Research conducted in Brazil indicated that statically stretching before running had no effect on running economy, however participants felt as if they were working harder to complete their route than those who hadn’t stretched. Both groups of participants finished the route at relatively the same time. Researchers concluded that static stretching resulted in decreases in overall explosive force. However studies carried out by Nebraska Wesleyan University observed that those who statically stretched before activity had decreased their overall economy, due to the resulting inhibition of muscle tissue excitability.

As opposed to static stretching, dynamic stretching i.e. the stretch one actively moves through and does not hold in the end position, increases blood flow and functional movement. Examples may include leg swings and butt kicks. These mobility movements allow one to warm up the muscles efficiently and recruit more muscle fibers to activate systematically through specific movement. Dynamic stretching routines aid in training specific muscles, allowing for easy firing in the run to follow and has in recent studies improved mileage in some runners.

Contradicting research shows that stretching in its’ entirety is unnecessary, as a tighter muscle is a better muscle, having more recoil power than a muscle that has been overly stretched.
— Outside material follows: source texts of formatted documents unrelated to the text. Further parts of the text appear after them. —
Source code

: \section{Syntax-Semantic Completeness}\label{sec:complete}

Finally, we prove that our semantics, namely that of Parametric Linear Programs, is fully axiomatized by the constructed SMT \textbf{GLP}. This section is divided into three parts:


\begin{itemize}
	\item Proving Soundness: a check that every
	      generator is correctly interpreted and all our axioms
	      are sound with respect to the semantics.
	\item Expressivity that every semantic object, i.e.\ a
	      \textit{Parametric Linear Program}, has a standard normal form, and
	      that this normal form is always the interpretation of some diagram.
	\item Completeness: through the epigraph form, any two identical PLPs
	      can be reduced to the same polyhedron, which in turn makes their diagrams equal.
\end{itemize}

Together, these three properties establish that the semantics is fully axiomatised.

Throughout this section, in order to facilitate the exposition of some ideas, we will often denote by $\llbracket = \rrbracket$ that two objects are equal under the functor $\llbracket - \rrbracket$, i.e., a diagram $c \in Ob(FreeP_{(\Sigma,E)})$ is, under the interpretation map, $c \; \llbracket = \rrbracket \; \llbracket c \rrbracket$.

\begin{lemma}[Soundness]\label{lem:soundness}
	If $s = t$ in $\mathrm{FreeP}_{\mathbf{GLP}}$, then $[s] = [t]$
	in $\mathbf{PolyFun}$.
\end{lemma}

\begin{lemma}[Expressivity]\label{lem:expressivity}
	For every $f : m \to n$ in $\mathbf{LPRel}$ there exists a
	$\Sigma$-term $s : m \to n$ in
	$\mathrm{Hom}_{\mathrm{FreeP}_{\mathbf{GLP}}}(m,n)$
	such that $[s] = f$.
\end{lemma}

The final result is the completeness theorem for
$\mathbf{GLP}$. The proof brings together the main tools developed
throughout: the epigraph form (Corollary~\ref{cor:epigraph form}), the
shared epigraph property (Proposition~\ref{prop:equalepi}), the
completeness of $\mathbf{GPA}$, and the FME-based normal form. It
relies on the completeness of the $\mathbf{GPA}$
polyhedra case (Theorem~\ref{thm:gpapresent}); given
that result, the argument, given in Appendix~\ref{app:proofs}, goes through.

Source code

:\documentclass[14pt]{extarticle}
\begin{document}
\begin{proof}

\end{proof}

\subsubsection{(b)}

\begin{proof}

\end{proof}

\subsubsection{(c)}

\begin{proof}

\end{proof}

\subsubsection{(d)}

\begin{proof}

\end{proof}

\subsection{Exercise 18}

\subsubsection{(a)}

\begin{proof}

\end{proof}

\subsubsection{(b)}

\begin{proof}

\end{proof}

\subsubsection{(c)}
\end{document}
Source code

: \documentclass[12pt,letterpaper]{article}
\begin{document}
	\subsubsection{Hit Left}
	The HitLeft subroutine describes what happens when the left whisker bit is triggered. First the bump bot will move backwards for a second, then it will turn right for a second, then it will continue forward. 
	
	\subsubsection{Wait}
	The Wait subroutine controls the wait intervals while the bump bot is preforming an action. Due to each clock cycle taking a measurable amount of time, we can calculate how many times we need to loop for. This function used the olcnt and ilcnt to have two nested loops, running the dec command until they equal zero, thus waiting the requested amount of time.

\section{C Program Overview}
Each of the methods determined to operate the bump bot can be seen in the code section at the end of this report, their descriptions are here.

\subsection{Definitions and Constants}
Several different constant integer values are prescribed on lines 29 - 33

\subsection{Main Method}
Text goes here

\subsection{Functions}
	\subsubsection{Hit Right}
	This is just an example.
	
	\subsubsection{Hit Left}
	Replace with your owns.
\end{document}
So in short, the answer to the question actually depends on the individual. If you believe that static stretching will aid in the ‘long run,’ then you are most welcome to do so. However why perform something that may ultimately result in slower starting speed and having you put in the extra effort when you don’t have to. If you must, rather perform static stretching at the end of your run and dynamic stretching before your run to get the muscles ready and waiting to be called upon. Whatever your decision, listen to your body and take notes on the effects and end results of your running
economy.

Natasha completed her BSc Sports Science undergraduate degree at The University of Johannesburg and her BHSc honours degree in Biokinetics at The University of the Witwatersrand.

She has a passion for a variety of sports in particular soccer, tennis, running and kickboxing which have contributed to a strong interest in orthopaedic rehabilitation and working with athletes. Other areas of focus include diabetic and cardiac rehabilitation, as well as weight loss and a keen enthusiasm for working with children of all ages.